====== TASK MATERIAL

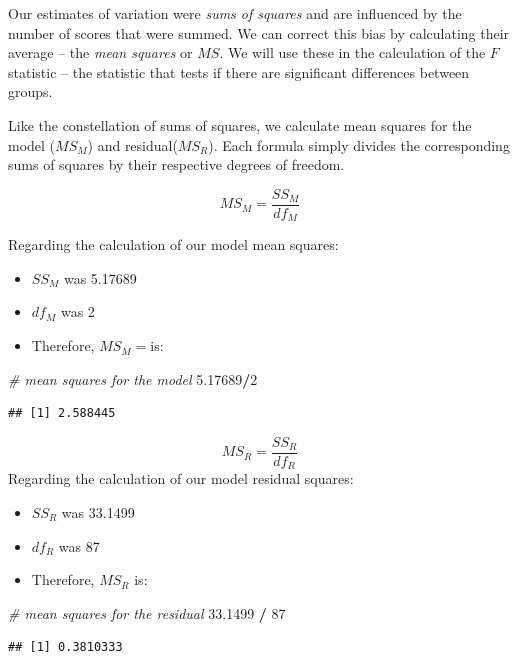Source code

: \documentclass[
  english,
]{book}
\newenvironment{Shaded}{\begin{snugshade}}{\end{snugshade}}
\newcommand{\CommentTok}[1]{\textcolor[rgb]{0.56,0.35,0.01}{\textit{#1}}}
\newcommand{\DecValTok}[1]{\textcolor[rgb]{0.00,0.00,0.81}{#1}}
\newcommand{\FloatTok}[1]{\textcolor[rgb]{0.00,0.00,0.81}{#1}}
\newcommand{\OperatorTok}[1]{\textcolor[rgb]{0.81,0.36,0.00}{\textbf{#1}}}
\newcommand{\StringTok}[1]{\textcolor[rgb]{0.31,0.60,0.02}{#1}}
\providecommand{\tightlist}{%
  \setlength{\itemsep}{0pt}\setlength{\parskip}{0pt}}
\begin{document}
Our estimates of variation were \emph{sums of squares} and are influenced by the number of scores that were summed. We can correct this bias by calculating their average -- the \emph{mean squares} or \(MS\). We will use these in the calculation of the \(F\) statistic -- the statistic that tests if there are significant differences between groups.

Like the constellation of sums of squares, we calculate mean squares for the model (\(MS_M\)) and residual(\(MS_R\)). Each formula simply divides the corresponding sums of squares by their respective degrees of freedom.

\[MS_M = \frac{SS_{M}}{df{_{M}}}\]

Regarding the calculation of our model mean squares:

\begin{itemize}
\tightlist
\item
  \(SS_M\) was 5.17689
\item
  \(df_M\) was 2
\item
  Therefore, \(MS_M=\)is:
\end{itemize}

\begin{Shaded}
\begin{Highlighting}[]
\CommentTok{# mean squares for the model}
\FloatTok{5.17689}\OperatorTok{/}\DecValTok{2}
\end{Highlighting}
\end{Shaded}

\begin{verbatim}
## [1] 2.588445
\end{verbatim}

\[MS_R = \frac{SS_{R}}{df{_{R}}}\]
Regarding the calculation of our model residual squares:

\begin{itemize}
\tightlist
\item
  \(SS_R\) was 33.1499
\item
  \(df_R\) was 87
\item
  Therefore, \(MS_R\) is:
\end{itemize}

\begin{Shaded}
\begin{Highlighting}[]
\CommentTok{# mean squares for the residual}
\FloatTok{33.1499} \OperatorTok{/}\StringTok{ }\DecValTok{87}
\end{Highlighting}
\end{Shaded}

\begin{verbatim}
## [1] 0.3810333
\end{verbatim}
\end{document}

============

▶ [PROBLEM REQUIREMENTS] An exact repetition of all the records above is required, excluding the pictures.

▶ [SOLUTION TO THIS TASK]
Source code

: \documentclass[
  english,
]{book}
\newenvironment{Shaded}{\begin{snugshade}}{\end{snugshade}}
\newcommand{\CommentTok}[1]{\textcolor[rgb]{0.56,0.35,0.01}{\textit{#1}}}
\newcommand{\DecValTok}[1]{\textcolor[rgb]{0.00,0.00,0.81}{#1}}
\newcommand{\FloatTok}[1]{\textcolor[rgb]{0.00,0.00,0.81}{#1}}
\newcommand{\OperatorTok}[1]{\textcolor[rgb]{0.81,0.36,0.00}{\textbf{#1}}}
\newcommand{\StringTok}[1]{\textcolor[rgb]{0.31,0.60,0.02}{#1}}
\providecommand{\tightlist}{%
  \setlength{\itemsep}{0pt}\setlength{\parskip}{0pt}}
\begin{document}
Our estimates of variation were \emph{sums of squares} and are influenced by the number of scores that were summed. We can correct this bias by calculating their average -- the \emph{mean squares} or \(MS\). We will use these in the calculation of the \(F\) statistic -- the statistic that tests if there are significant differences between groups.

Like the constellation of sums of squares, we calculate mean squares for the model (\(MS_M\)) and residual(\(MS_R\)). Each formula simply divides the corresponding sums of squares by their respective degrees of freedom.

\[MS_M = \frac{SS_{M}}{df{_{M}}}\]

Regarding the calculation of our model mean squares:

\begin{itemize}
\tightlist
\item
  \(SS_M\) was 5.17689
\item
  \(df_M\) was 2
\item
  Therefore, \(MS_M=\)is:
\end{itemize}

\begin{Shaded}
\begin{Highlighting}[]
\CommentTok{# mean squares for the model}
\FloatTok{5.17689}\OperatorTok{/}\DecValTok{2}
\end{Highlighting}
\end{Shaded}

\begin{verbatim}
## [1] 2.588445
\end{verbatim}

\[MS_R = \frac{SS_{R}}{df{_{R}}}\]
Regarding the calculation of our model residual squares:

\begin{itemize}
\tightlist
\item
  \(SS_R\) was 33.1499
\item
  \(df_R\) was 87
\item
  Therefore, \(MS_R\) is:
\end{itemize}

\begin{Shaded}
\begin{Highlighting}[]
\CommentTok{# mean squares for the residual}
\FloatTok{33.1499} \OperatorTok{/}\StringTok{ }\DecValTok{87}
\end{Highlighting}
\end{Shaded}

\begin{verbatim}
## [1] 0.3810333
\end{verbatim}
\end{document}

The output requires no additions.